- The paper introduces Q-Filters, a training-free method that uses SVD-based analysis of Query vectors to filter and compress KV caches in autoregressive models.
- It achieves up to ×32 compression while maintaining lower perplexity in long-context language modeling without needing model retraining.
- The method offers a context-agnostic approach, compatible with efficient attention mechanisms like FlashAttention, and scales across diverse benchmarks.
Q-Filters: Leveraging QK Geometry for Efficient KV Cache Compression
Introduction
The paper "Q-Filters: Leveraging Query-Key Geometry for Efficient KV Cache Compression" (2503.02812) addresses the challenge of memory bottlenecks in autoregressive LLMs, where the Key-Value (KV) Cache grows with increasing model sizes and context lengths. As LLMs evolve to handle longer contexts, the KV Cache poses a significant hurdle due to its memory demands, slowing down inference times. Q-Filters is proposed as a training-free method to compress the KV Cache without requiring access to attention weights, making it compatible with efficient attention algorithms like FlashAttention.
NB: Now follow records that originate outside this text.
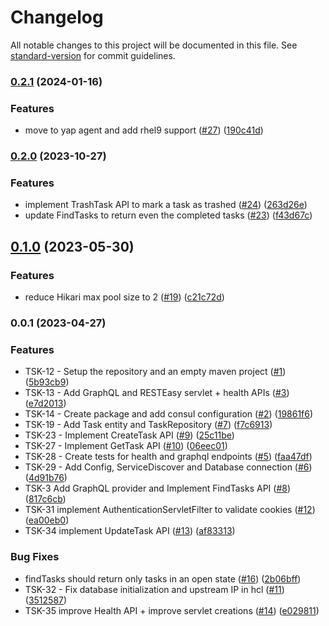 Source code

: <!--
SPDX-FileCopyrightText: 2023 Zextras <https://www.zextras.com>

SPDX-License-Identifier: AGPL-3.0-only
-->

# Changelog

All notable changes to this project will be documented in this file. See [standard-version](https://github.com/conventional-changelog/standard-version) for commit guidelines.

### [0.2.1](https://github.com/Zextras/carbonio-tasks-ce/compare/v0.2.0...v0.2.1) (2024-01-16)

### Features

* move to yap agent and add rhel9 support ([#27](https://github.com/Zextras/carbonio-tasks-ce/issues/27)) ([190c41d](https://github.com/Zextras/carbonio-tasks-ce/commit/190c41d71e27737495ac843bd2bbd0d25f3d9418))

### [0.2.0](https://github.com/Zextras/carbonio-tasks-ce/compare/v0.2.0...v0.1.0) (2023-10-27)

### Features

* implement TrashTask API to mark a task as trashed  ([#24](https://github.com/Zextras/carbonio-tasks-ce/issues/24)) ([263d26e](https://github.com/Zextras/carbonio-tasks-ce/commit/263d26ef0e7aacb9a0637a45e97650357588bc17))
* update FindTasks to return even the completed tasks ([#23](https://github.com/Zextras/carbonio-tasks-ce/issues/23)) ([f43d67c](https://github.com/Zextras/carbonio-tasks-ce/commit/f43d67cd3cfedb3bf27925a9defc43c8837f1549))

## [0.1.0](https://github.com/Zextras/carbonio-tasks-ce/compare/v0.0.1...v0.1.0) (2023-05-30)

### Features

* reduce Hikari max pool size to 2 ([#19](https://github.com/Zextras/carbonio-tasks-ce/issues/19)) ([c21c72d](https://github.com/Zextras/carbonio-tasks-ce/commit/c21c72d8ffd18cf724f76cbd6ad793dd88337005))

### 0.0.1 (2023-04-27)

### Features

* TSK-12 - Setup the repository and an empty maven project ([#1](https://github.com/Zextras/carbonio-tasks-ce/issues/1)) ([5b93cb9](https://github.com/Zextras/carbonio-tasks-ce/commit/5b93cb953c097f7f45f74025b5f07ba64346dcc5))
* TSK-13 - Add GraphQL and RESTEasy servlet + health APIs ([#3](https://github.com/Zextras/carbonio-tasks-ce/issues/3)) ([e7d2013](https://github.com/Zextras/carbonio-tasks-ce/commit/e7d2013c8e7f33d305a959e2382db76fc928471b))
* TSK-14 - Create package and add consul configuration ([#2](https://github.com/Zextras/carbonio-tasks-ce/issues/2)) ([19861f6](https://github.com/Zextras/carbonio-tasks-ce/commit/19861f6c0da78b82392fc7852df1238ed0c4fb41))
* TSK-19 - Add Task entity and TaskRepository ([#7](https://github.com/Zextras/carbonio-tasks-ce/issues/7)) ([f7c6913](https://github.com/Zextras/carbonio-tasks-ce/commit/f7c69138aa2a6f83f4b95919dc012dc0e1720f16))
* TSK-23 - Implement CreateTask API ([#9](https://github.com/Zextras/carbonio-tasks-ce/issues/9)) ([25c11be](https://github.com/Zextras/carbonio-tasks-ce/commit/25c11be0272f37757380da4da6bad248ef226ec7))
* TSK-27 - Implement GetTask API ([#10](https://github.com/Zextras/carbonio-tasks-ce/issues/10)) ([06eec01](https://github.com/Zextras/carbonio-tasks-ce/commit/06eec01d49efbc2e88171fbcbbda839d6f987d81))
* TSK-28 - Create tests for health and graphql endpoints ([#5](https://github.com/Zextras/carbonio-tasks-ce/issues/5)) ([faa47df](https://github.com/Zextras/carbonio-tasks-ce/commit/faa47dfa10b21b19f9ab833c7f7a44da150ef44a))
* TSK-29 - Add Config, ServiceDiscover and Database connection ([#6](https://github.com/Zextras/carbonio-tasks-ce/issues/6)) ([4d91b76](https://github.com/Zextras/carbonio-tasks-ce/commit/4d91b7616470b4ec03e7f6efb15d183c30ea1817))
* TSK-3 Add GraphQL provider and Implement FindTasks API ([#8](https://github.com/Zextras/carbonio-tasks-ce/issues/8)) ([817c6cb](https://github.com/Zextras/carbonio-tasks-ce/commit/817c6cb254d247b1a97a484dff153019073433cb))
* TSK-31 implement AuthenticationServletFilter to validate cookies ([#12](https://github.com/Zextras/carbonio-tasks-ce/issues/12)) ([ea00eb0](https://github.com/Zextras/carbonio-tasks-ce/commit/ea00eb07d57f2fa356617bec9cbffe10c21d2cc1))
* TSK-34 implement UpdateTask API ([#13](https://github.com/Zextras/carbonio-tasks-ce/issues/13)) ([af83313](https://github.com/Zextras/carbonio-tasks-ce/commit/af83313c893ffe853ce9a71ce4148732c7d5c89e))

### Bug Fixes

* findTasks should return only tasks in an open state ([#16](https://github.com/Zextras/carbonio-tasks-ce/issues/16)) ([2b06bff](https://github.com/Zextras/carbonio-tasks-ce/commit/2b06bff5f4120b42a57297997c3187f43bb651d2))
* TSK-32 - Fix database initialization and upstream IP in hcl ([#11](https://github.com/Zextras/carbonio-tasks-ce/issues/11)) ([3512587](https://github.com/Zextras/carbonio-tasks-ce/commit/3512587806d644f9ee1a9137e1c00bd006484c59))
* TSK-35 improve Health API + improve servlet creations ([#14](https://github.com/Zextras/carbonio-tasks-ce/issues/14)) ([e029811](https://github.com/Zextras/carbonio-tasks-ce/commit/e0298116eee20275c606f8eb7c7f43789cbb176d))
Figure 1: Accuracy vs Time to First Token (TTFT) tradeoff for Llama-3.1-70B-Instruct, measured on the Ruler dataset with ×8 compression.
Methodology
Q-Filters work by exploring the geometrical properties of Query (Q) and Key (K) vectors. The authors identify that the main direction in the hidden space, spanned by the principal eigenvector of Q, can efficiently estimate the importance of Key-Value pairs. This direction is context-agnostic and therefore allows for a robust filtering approach across different tasks and datasets.
In practice, Q-Filters uses Singular Value Decomposition (SVD) of Query vectors from a calibration dataset to determine principal directions, which serve as the filters. During inference, Key vectors are projected onto these predefined directions to evaluate their relevance, maintaining compatibility with models and attention mechanisms that do not provide direct access to attention weights.

Figure 2: Spearman rank correlation between KV compression scoring metrics and the observed attention Sh for Llama-3.2-1B, for K-norm (top) and Q-Filters (bottom).
Experimental Results
The paper demonstrates the effectiveness of Q-Filters across several benchmarks, including language modeling on the Pile dataset, needle-in-a-haystack retrieval tasks, and the Ruler dataset for long context modeling. Notably, Q-Filters achieved competitive results with up to ×32 compression levels, reducing perplexity drops significantly compared to alternatives such as Streaming-LLM.

Figure 3: Generation performance for a KV Cache size limited to 512 items for Llama-3.1-8B (top) and Llama-3.1-70B (bottom).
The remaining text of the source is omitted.